Entries shown =
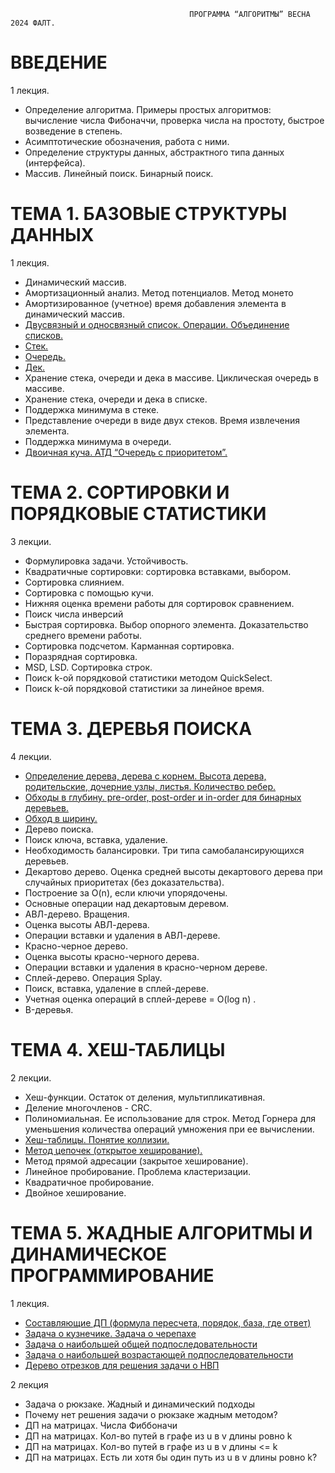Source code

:                                             ПРОГРАММА “АЛГОРИТМЫ” ВЕСНА 2024 ФАЛТ.

# ВВЕДЕНИЕ

1 лекция.

- Определение алгоритма. Примеры простых алгоритмов: вычисление числа Фибоначчи, проверка числа на простоту, быстрое возведение в степень.
- Асимптотические обозначения, работа с ними.
- Определение структуры данных, абстрактного типа данных (интерфейса).
- Массив. Линейный поиск. Бинарный поиск.

# ТЕМА 1. БАЗОВЫЕ СТРУКТУРЫ ДАННЫХ

1 лекция.

- Динамический массив.
- Амортизационный анализ. Метод потенциалов. Метод монето
- Амортизированное (учетное) время добавления элемента в динамический массив.
- [Двусвязный и односвязный список. Операции. Объединение списков.](topic1/question5.md)
- [Стек.](topic1/question6.md)
- [Очередь.](topic1/question7.md)
- [Дек.](topic1/question8.md)
- Хранение стека, очереди и дека в массиве. Циклическая очередь в массиве.
- Хранение стека, очереди и дека в списке.
- Поддержка минимума в стеке.
- Представление очереди в виде двух стеков. Время извлечения элемента.
- Поддержка минимума в очереди.
- [Двоичная куча. АТД “Очередь с приоритетом”.](topic1/question13.md)

# ТЕМА 2. СОРТИРОВКИ И ПОРЯДКОВЫЕ СТАТИСТИКИ

3 лекции.

- Формулировка задачи. Устойчивость.
- Квадратичные сортировки: сортировка вставками, выбором.
- Сортировка слиянием.
- Сортировка с помощью кучи.
- Нижняя оценка времени работы для сортировок сравнением.
- Поиск числа инверсий
- Быстрая сортировка. Выбор опорного элемента. Доказательство среднего времени работы.
- Сортировка подсчетом. Карманная сортировка.
- Поразрядная сортировка.
- MSD, LSD. Сортировка строк.
- Поиск k-ой порядковой статистики методом QuickSelect.
- Поиск k-ой порядковой статистики за линейное время.

# ТЕМА 3. ДЕРЕВЬЯ ПОИСКА

4 лекции.

- [Определение дерева, дерева с корнем. Высота дерева, родительские, дочерние узлы, листья. Количество ребер.](topic3/question1-2-3.md)
- [Обходы в глубину. pre-order, post-order и in-order для бинарных деревьев.](topic3/question1-2-3.md)
- [Обход в ширину.](topic3/question1-2-3.md)
- Дерево поиска.
- Поиск ключа, вставка, удаление.
- Необходимость балансировки. Три типа самобалансирующихся деревьев.
- Декартово дерево. Оценка средней высоты декартового дерева при случайных приоритетах (без доказательства).
- Построение за O(n), если ключи упорядочены.
- Основные операции над декартовым деревом.
- АВЛ-дерево. Вращения.
- Оценка высоты АВЛ-дерева.
- Операции вставки и удаления в АВЛ-дереве.
- Красно-черное дерево.
- Оценка высоты красно-черного дерева.
- Операции вставки и удаления в красно-черном дереве.
- Сплей-дерево. Операция Splay.
- Поиск, вставка, удаление в сплей-дереве.
- Учетная оценка операций в сплей-дереве = O(log n) .
- B-деревья.

# ТЕМА 4. ХЕШ-ТАБЛИЦЫ

2 лекции.

- Хеш-функции. Остаток от деления, мультипликативная.
- Деление многочленов - CRC.
- Полиномиальная. Ее использование для строк. Метод Горнера для уменьшения количества операций умножения при ее вычислении.
- [Хеш-таблицы. Понятие коллизии.](topic4/question4.md)
- [Метод цепочек (открытое хеширование).](topic4/question5.md)
- Метод прямой адресации (закрытое хеширование).
- Линейное пробирование. Проблема кластеризации.
- Квадратичное пробирование.
- Двойное хеширование.

# ТЕМА 5. ЖАДНЫЕ АЛГОРИТМЫ И ДИНАМИЧЕСКОЕ ПРОГРАММИРОВАНИЕ

1 лекция.

- [Составляющие ДП (формула пересчета, порядок, база, где ответ)](topic5/question1.md)
- [Задача о кузнечике. Задача о черепахе](topic5/question2.md)
- [Задача о наибольшей общей подпоследовательности](topic5/question3.md)
- [Задача о наибольшей возрастающей подпоследовательности](topic5/question4.md)
- [Дерево отрезков для решения задачи о НВП](topic5/question5.md)

2 лекция

- Задача о рюкзаке. Жадный и динамический подходы
- Почему нет решения задачи о рюкзаке жадным методом?
- ДП на матрицах. Числа Фиббоначи
- ДП на матрицах. Кол-во путей в графе из u в v длины ровно k
- ДП на матрицах. Кол-во путей в графе из u в v длины <= k
- ДП на матрицах. Есть ли хотя бы один путь из u в v длины ровно k?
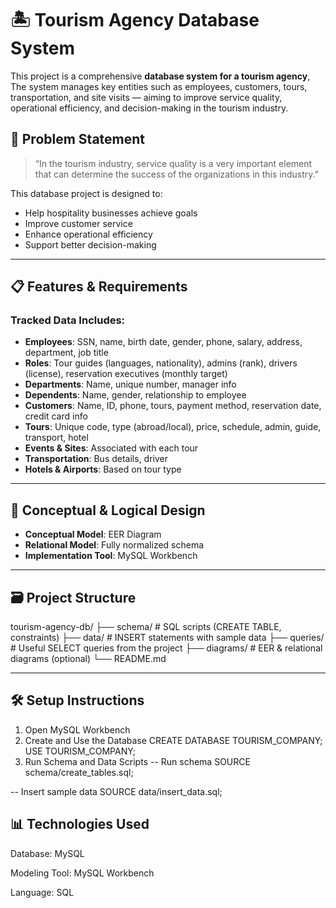 # 🏝️ Tourism Agency Database System

This project is a comprehensive **database system for a tourism agency**, The system manages key entities such as employees, customers, tours, transportation, and site visits — aiming to improve service quality, operational efficiency, and decision-making in the tourism industry.


## 📌 Problem Statement

> “In the tourism industry, service quality is a very important element that can determine the success of the organizations in this industry.”

This database project is designed to:
- Help hospitality businesses achieve goals
- Improve customer service
- Enhance operational efficiency
- Support better decision-making

---

## 📋 Features & Requirements

### Tracked Data Includes:
- **Employees**: SSN, name, birth date, gender, phone, salary, address, department, job title
- **Roles**: Tour guides (languages, nationality), admins (rank), drivers (license), reservation executives (monthly target)
- **Departments**: Name, unique number, manager info
- **Dependents**: Name, gender, relationship to employee
- **Customers**: Name, ID, phone, tours, payment method, reservation date, credit card info
- **Tours**: Unique code, type (abroad/local), price, schedule, admin, guide, transport, hotel
- **Events & Sites**: Associated with each tour
- **Transportation**: Bus details, driver
- **Hotels & Airports**: Based on tour type

---

## 🧠 Conceptual & Logical Design

- **Conceptual Model**: EER Diagram
- **Relational Model**: Fully normalized schema
- **Implementation Tool**: MySQL Workbench

---

## 🗃️ Project Structure

tourism-agency-db/
├── schema/ # SQL scripts (CREATE TABLE, constraints)
├── data/ # INSERT statements with sample data
├── queries/ # Useful SELECT queries from the project
├── diagrams/ # EER & relational diagrams (optional)
└── README.md


---

## 🛠️ Setup Instructions

1. Open MySQL Workbench
2. Create and Use the Database
  CREATE DATABASE TOURISM_COMPANY;
  USE TOURISM_COMPANY;
3. Run Schema and Data Scripts
   -- Run schema
SOURCE schema/create_tables.sql;

-- Insert sample data
SOURCE data/insert_data.sql;

## 📊 Technologies Used
Database: MySQL

Modeling Tool: MySQL Workbench

Language: SQL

Assignment = Considering only the data above, return the lines in which "типа" occurs.

Written answer =
- Определение структуры данных, абстрактного типа данных (интерфейса).
- Необходимость балансировки. Три типа самобалансирующихся деревьев.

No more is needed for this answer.